**Problem to work on**
A word-for-word printout of the listing below is needed.

**Data records**
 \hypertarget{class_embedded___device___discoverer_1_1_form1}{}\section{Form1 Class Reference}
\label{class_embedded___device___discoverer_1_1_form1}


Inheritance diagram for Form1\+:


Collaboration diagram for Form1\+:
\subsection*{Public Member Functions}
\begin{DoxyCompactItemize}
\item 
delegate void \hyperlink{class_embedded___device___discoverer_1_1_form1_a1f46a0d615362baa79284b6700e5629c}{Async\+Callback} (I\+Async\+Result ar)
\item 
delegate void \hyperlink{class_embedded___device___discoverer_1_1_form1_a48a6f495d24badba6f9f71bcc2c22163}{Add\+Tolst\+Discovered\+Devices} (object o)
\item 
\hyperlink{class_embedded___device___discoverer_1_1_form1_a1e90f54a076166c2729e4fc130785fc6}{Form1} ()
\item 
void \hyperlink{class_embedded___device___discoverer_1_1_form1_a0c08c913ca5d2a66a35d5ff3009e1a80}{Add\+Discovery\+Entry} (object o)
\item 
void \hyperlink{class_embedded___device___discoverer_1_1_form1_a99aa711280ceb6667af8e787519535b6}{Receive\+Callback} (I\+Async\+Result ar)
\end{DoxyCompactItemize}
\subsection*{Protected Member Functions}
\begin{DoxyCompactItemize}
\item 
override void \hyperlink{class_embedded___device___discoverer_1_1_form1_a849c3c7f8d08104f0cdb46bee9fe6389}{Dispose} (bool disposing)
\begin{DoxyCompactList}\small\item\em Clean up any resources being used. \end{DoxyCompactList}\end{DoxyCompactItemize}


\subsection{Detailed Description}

**Solved problem**
 \hypertarget{class_embedded___device___discoverer_1_1_form1}{}\section{Form1 Class Reference}
\label{class_embedded___device___discoverer_1_1_form1}


Inheritance diagram for Form1\+:


Collaboration diagram for Form1\+:
\subsection*{Public Member Functions}
\begin{DoxyCompactItemize}
\item 
delegate void \hyperlink{class_embedded___device___discoverer_1_1_form1_a1f46a0d615362baa79284b6700e5629c}{Async\+Callback} (I\+Async\+Result ar)
\item 
delegate void \hyperlink{class_embedded___device___discoverer_1_1_form1_a48a6f495d24badba6f9f71bcc2c22163}{Add\+Tolst\+Discovered\+Devices} (object o)
\item 
\hyperlink{class_embedded___device___discoverer_1_1_form1_a1e90f54a076166c2729e4fc130785fc6}{Form1} ()
\item 
void \hyperlink{class_embedded___device___discoverer_1_1_form1_a0c08c913ca5d2a66a35d5ff3009e1a80}{Add\+Discovery\+Entry} (object o)
\item 
void \hyperlink{class_embedded___device___discoverer_1_1_form1_a99aa711280ceb6667af8e787519535b6}{Receive\+Callback} (I\+Async\+Result ar)
\end{DoxyCompactItemize}
\subsection*{Protected Member Functions}
\begin{DoxyCompactItemize}
\item 
override void \hyperlink{class_embedded___device___discoverer_1_1_form1_a849c3c7f8d08104f0cdb46bee9fe6389}{Dispose} (bool disposing)
\begin{DoxyCompactList}\small\item\em Clean up any resources being used. \end{DoxyCompactList}\end{DoxyCompactItemize}


\subsection{Detailed Description}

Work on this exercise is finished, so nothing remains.